> [PROBLEM DETAILS]
Find how many lines below mention "files". Nothing but the number is needed.

*** Begin section ***

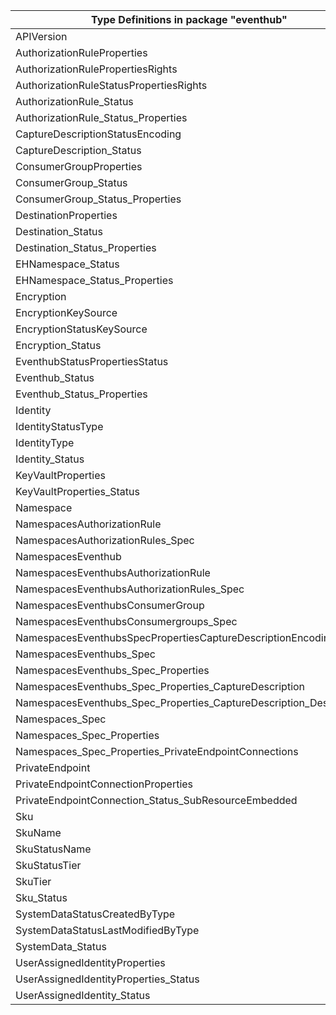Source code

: | Type Definitions in package "eventhub"                             | v1alpha1api20211101 | v1beta20211101 |
|--------------------------------------------------------------------|---------------------|----------------|
| APIVersion                                                         | v1alpha1api20211101 | v1beta20211101 |
| AuthorizationRuleProperties                                        | v1alpha1api20211101 | v1beta20211101 |
| AuthorizationRulePropertiesRights                                  | v1alpha1api20211101 | v1beta20211101 |
| AuthorizationRuleStatusPropertiesRights                            | v1alpha1api20211101 | v1beta20211101 |
| AuthorizationRule_Status                                           | v1alpha1api20211101 | v1beta20211101 |
| AuthorizationRule_Status_Properties                                | v1alpha1api20211101 | v1beta20211101 |
| CaptureDescriptionStatusEncoding                                   | v1alpha1api20211101 | v1beta20211101 |
| CaptureDescription_Status                                          | v1alpha1api20211101 | v1beta20211101 |
| ConsumerGroupProperties                                            | v1alpha1api20211101 | v1beta20211101 |
| ConsumerGroup_Status                                               | v1alpha1api20211101 | v1beta20211101 |
| ConsumerGroup_Status_Properties                                    | v1alpha1api20211101 | v1beta20211101 |
| DestinationProperties                                              | v1alpha1api20211101 | v1beta20211101 |
| Destination_Status                                                 | v1alpha1api20211101 | v1beta20211101 |
| Destination_Status_Properties                                      | v1alpha1api20211101 | v1beta20211101 |
| EHNamespace_Status                                                 | v1alpha1api20211101 | v1beta20211101 |
| EHNamespace_Status_Properties                                      | v1alpha1api20211101 | v1beta20211101 |
| Encryption                                                         | v1alpha1api20211101 | v1beta20211101 |
| EncryptionKeySource                                                | v1alpha1api20211101 | v1beta20211101 |
| EncryptionStatusKeySource                                          | v1alpha1api20211101 | v1beta20211101 |
| Encryption_Status                                                  | v1alpha1api20211101 | v1beta20211101 |
| EventhubStatusPropertiesStatus                                     | v1alpha1api20211101 | v1beta20211101 |
| Eventhub_Status                                                    | v1alpha1api20211101 | v1beta20211101 |
| Eventhub_Status_Properties                                         | v1alpha1api20211101 | v1beta20211101 |
| Identity                                                           | v1alpha1api20211101 | v1beta20211101 |
| IdentityStatusType                                                 | v1alpha1api20211101 | v1beta20211101 |
| IdentityType                                                       | v1alpha1api20211101 | v1beta20211101 |
| Identity_Status                                                    | v1alpha1api20211101 | v1beta20211101 |
| KeyVaultProperties                                                 | v1alpha1api20211101 | v1beta20211101 |
| KeyVaultProperties_Status                                          | v1alpha1api20211101 | v1beta20211101 |
| Namespace                                                          | v1alpha1api20211101 | v1beta20211101 |
| NamespacesAuthorizationRule                                        | v1alpha1api20211101 | v1beta20211101 |
| NamespacesAuthorizationRules_Spec                                  | v1alpha1api20211101 | v1beta20211101 |
| NamespacesEventhub                                                 | v1alpha1api20211101 | v1beta20211101 |
| NamespacesEventhubsAuthorizationRule                               | v1alpha1api20211101 | v1beta20211101 |
| NamespacesEventhubsAuthorizationRules_Spec                         | v1alpha1api20211101 | v1beta20211101 |
| NamespacesEventhubsConsumerGroup                                   | v1alpha1api20211101 | v1beta20211101 |
| NamespacesEventhubsConsumergroups_Spec                             | v1alpha1api20211101 | v1beta20211101 |
| NamespacesEventhubsSpecPropertiesCaptureDescriptionEncoding        | v1alpha1api20211101 | v1beta20211101 |
| NamespacesEventhubs_Spec                                           | v1alpha1api20211101 | v1beta20211101 |
| NamespacesEventhubs_Spec_Properties                                | v1alpha1api20211101 | v1beta20211101 |
| NamespacesEventhubs_Spec_Properties_CaptureDescription             | v1alpha1api20211101 | v1beta20211101 |
| NamespacesEventhubs_Spec_Properties_CaptureDescription_Destination | v1alpha1api20211101 | v1beta20211101 |
| Namespaces_Spec                                                    | v1alpha1api20211101 | v1beta20211101 |
| Namespaces_Spec_Properties                                         | v1alpha1api20211101 | v1beta20211101 |
| Namespaces_Spec_Properties_PrivateEndpointConnections              | v1alpha1api20211101 | v1beta20211101 |
| PrivateEndpoint                                                    | v1alpha1api20211101 | v1beta20211101 |
| PrivateEndpointConnectionProperties                                | v1alpha1api20211101 | v1beta20211101 |
| PrivateEndpointConnection_Status_SubResourceEmbedded               | v1alpha1api20211101 | v1beta20211101 |
| Sku                                                                | v1alpha1api20211101 | v1beta20211101 |
| SkuName                                                            | v1alpha1api20211101 | v1beta20211101 |
| SkuStatusName                                                      | v1alpha1api20211101 | v1beta20211101 |
| SkuStatusTier                                                      | v1alpha1api20211101 | v1beta20211101 |
| SkuTier                                                            | v1alpha1api20211101 | v1beta20211101 |
| Sku_Status                                                         | v1alpha1api20211101 | v1beta20211101 |
| SystemDataStatusCreatedByType                                      | v1alpha1api20211101 | v1beta20211101 |
| SystemDataStatusLastModifiedByType                                 | v1alpha1api20211101 | v1beta20211101 |
| SystemData_Status                                                  | v1alpha1api20211101 | v1beta20211101 |
| UserAssignedIdentityProperties                                     | v1alpha1api20211101 | v1beta20211101 |
| UserAssignedIdentityProperties_Status                              | v1alpha1api20211101 | v1beta20211101 |
| UserAssignedIdentity_Status                                        | v1alpha1api20211101 | v1beta20211101 |
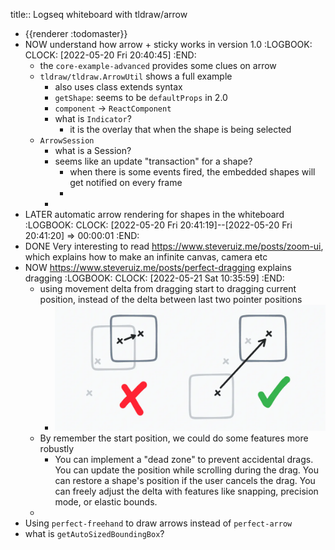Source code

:title:: Logseq whiteboard with tldraw/arrow

- {{renderer :todomaster}}
- NOW understand how arrow + sticky works in version 1.0
  :LOGBOOK:
  CLOCK: [2022-05-20 Fri 20:40:45]
  :END:
	- the `core-example-advanced` provides some clues on arrow
	- `tldraw/tldraw.ArrowUtil` shows a full example
		- also uses class extends syntax
		- `getShape`: seems to be `defaultProps` in 2.0
		- `component` -> `ReactComponent`
		- what is `Indicator`?
			- it is the overlay that when the shape is being selected
	- `ArrowSession`
		- what is a Session?
		- seems like an update "transaction" for a shape?
			- when there is some events fired, the embedded shapes will get notified on every frame
			-
		-
- LATER automatic arrow rendering for shapes in the whiteboard
  :LOGBOOK:
  CLOCK: [2022-05-20 Fri 20:41:19]--[2022-05-20 Fri 20:41:20] =>  00:00:01
  :END:
- DONE Very interesting to read https://www.steveruiz.me/posts/zoom-ui, which explains how to make an infinite canvas, camera etc
- NOW https://www.steveruiz.me/posts/perfect-dragging explains dragging
  :LOGBOOK:
  CLOCK: [2022-05-21 Sat 10:35:59]
  :END:
	- using movement delta from dragging start to dragging current position, instead of the delta between last two pointer positions
		- ![image.png](../assets/image_1653101221064_0.png)
	- By remember the start position, we could do some features more robustly
		- You can implement a "dead zone" to prevent accidental drags.
		  You can update the position while scrolling during the drag.
		  You can restore a shape's position if the user cancels the drag.
		  You can freely adjust the delta with features like snapping, precision mode, or elastic bounds.
	-
- Using `perfect-freehand` to draw arrows instead of `perfect-arrow`
- what is `getAutoSizedBoundingBox`?
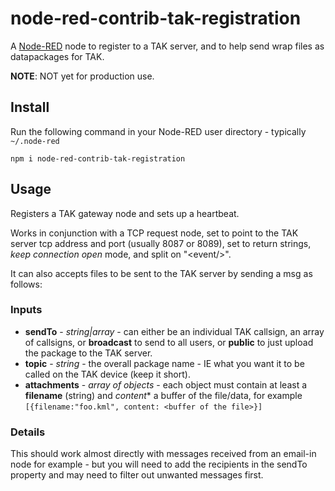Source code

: node-red-contrib-tak-registration
=================================

A <a href="http://nodered.org" target="_new">Node-RED</a> node to register to a TAK server,
and to help send wrap files as datapackages for TAK.

**NOTE**: NOT yet for production use.

Install
-------

Run the following command in your Node-RED user directory - typically `~/.node-red`

    npm i node-red-contrib-tak-registration

Usage
-----

Registers a TAK gateway node and sets up a heartbeat.

Works in conjunction with a TCP request node, set to point to the TAK server tcp address and port
(usually 8087 or 8089), set to return strings, <i>keep connection open</i> mode, and split on "&lt;event/&gt;".

It can also accepts files to be sent to the TAK server by sending a msg as follows:

### Inputs

 -  **sendTo** - *string|array* - can either be an individual TAK callsign, an array of callsigns, or **broadcast**
to send to all users, or **public** to just upload the package to the TAK server.
 - **topic** - *string* - the overall package name - IE what you want it to be called on the TAK device (keep it short).
 - **attachments** - *array of objects* - each object must contain at least a **filename** (string) and *content** a buffer of the file/data, for example `[{filename:"foo.kml", content: <buffer of the file>}]`

### Details

This should work almost directly with messages received from an email-in node for example - but you will need to add the recipients in the sendTo property and may need to filter out unwanted messages first.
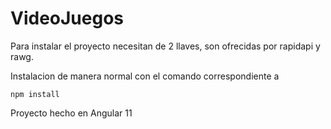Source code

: # VideoJuegos

Para instalar el proyecto necesitan de 2 llaves, son ofrecidas por rapidapi y rawg.

Instalacion de manera normal con el comando correspondiente a

`npm install`

Proyecto hecho en Angular 11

*** End section ***

> [OUTPUT]
2